Ex-Yankee Leyritz admits to using amphetamines
While baseball's latest focus in its fight against ridding the sport of performance-enhancing drugs is on human growth hormone, it's another banned drug that a former Yankee fan favorite has confessed to using.
Leyritz is best-known for his three-run homer off Mark Wohlers in Game 4 of the 1996 World Series.
"I can remember my first amphetamine," Jim Leyritz said during an interview Thursday on XM Satellite Radio. "I was out all night drinking with Andy Hawkins and some of the guys on the team. I was a young player."
Leyritz, who broke into the big leagues in 1990 with the Yankees, played 11 seasons in the majors with six different teams.

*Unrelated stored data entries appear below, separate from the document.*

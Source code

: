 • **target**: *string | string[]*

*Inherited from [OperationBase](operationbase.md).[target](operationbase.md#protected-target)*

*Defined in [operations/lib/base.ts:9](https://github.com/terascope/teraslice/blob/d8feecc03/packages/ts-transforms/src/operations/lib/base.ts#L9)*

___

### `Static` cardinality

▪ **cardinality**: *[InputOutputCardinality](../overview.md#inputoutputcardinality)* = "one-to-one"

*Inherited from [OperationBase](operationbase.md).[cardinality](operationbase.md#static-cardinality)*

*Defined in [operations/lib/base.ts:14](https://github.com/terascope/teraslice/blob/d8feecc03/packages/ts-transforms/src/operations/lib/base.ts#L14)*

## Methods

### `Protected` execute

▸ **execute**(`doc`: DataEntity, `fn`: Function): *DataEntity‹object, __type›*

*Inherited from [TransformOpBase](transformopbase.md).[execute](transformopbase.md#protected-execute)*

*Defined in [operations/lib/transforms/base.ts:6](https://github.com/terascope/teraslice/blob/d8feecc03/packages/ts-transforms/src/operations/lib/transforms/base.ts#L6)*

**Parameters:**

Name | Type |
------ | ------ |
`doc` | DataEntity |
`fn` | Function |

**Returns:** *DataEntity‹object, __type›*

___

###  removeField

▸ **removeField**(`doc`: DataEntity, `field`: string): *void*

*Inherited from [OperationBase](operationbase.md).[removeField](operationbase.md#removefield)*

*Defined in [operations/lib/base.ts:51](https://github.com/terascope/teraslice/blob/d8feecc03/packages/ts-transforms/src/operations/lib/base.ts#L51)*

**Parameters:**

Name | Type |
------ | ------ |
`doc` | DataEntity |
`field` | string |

"I came in. I was hung over, sleeping by my locker. And all of a sudden, [Don] Mattingly came to me and said, 'Hey, you're in the lineup.' And I went, 'What?' He goes, 'Yeah, I just hurt my back.'
"Now I'm walking around, I'm going, 'I don't know how I'm going to do this. There's no way that I can go play this game today.' I ran into my teammate who I knew had some of the 'little helpers,' as they called them.
"He said, 'Take one of these. It should help. It'll take the edge off.'
"So sure enough, I took one. He goes, 'OK, you can take two, but no more than two.' So I popped one more, and I went out and went 3-for-4 with two homers."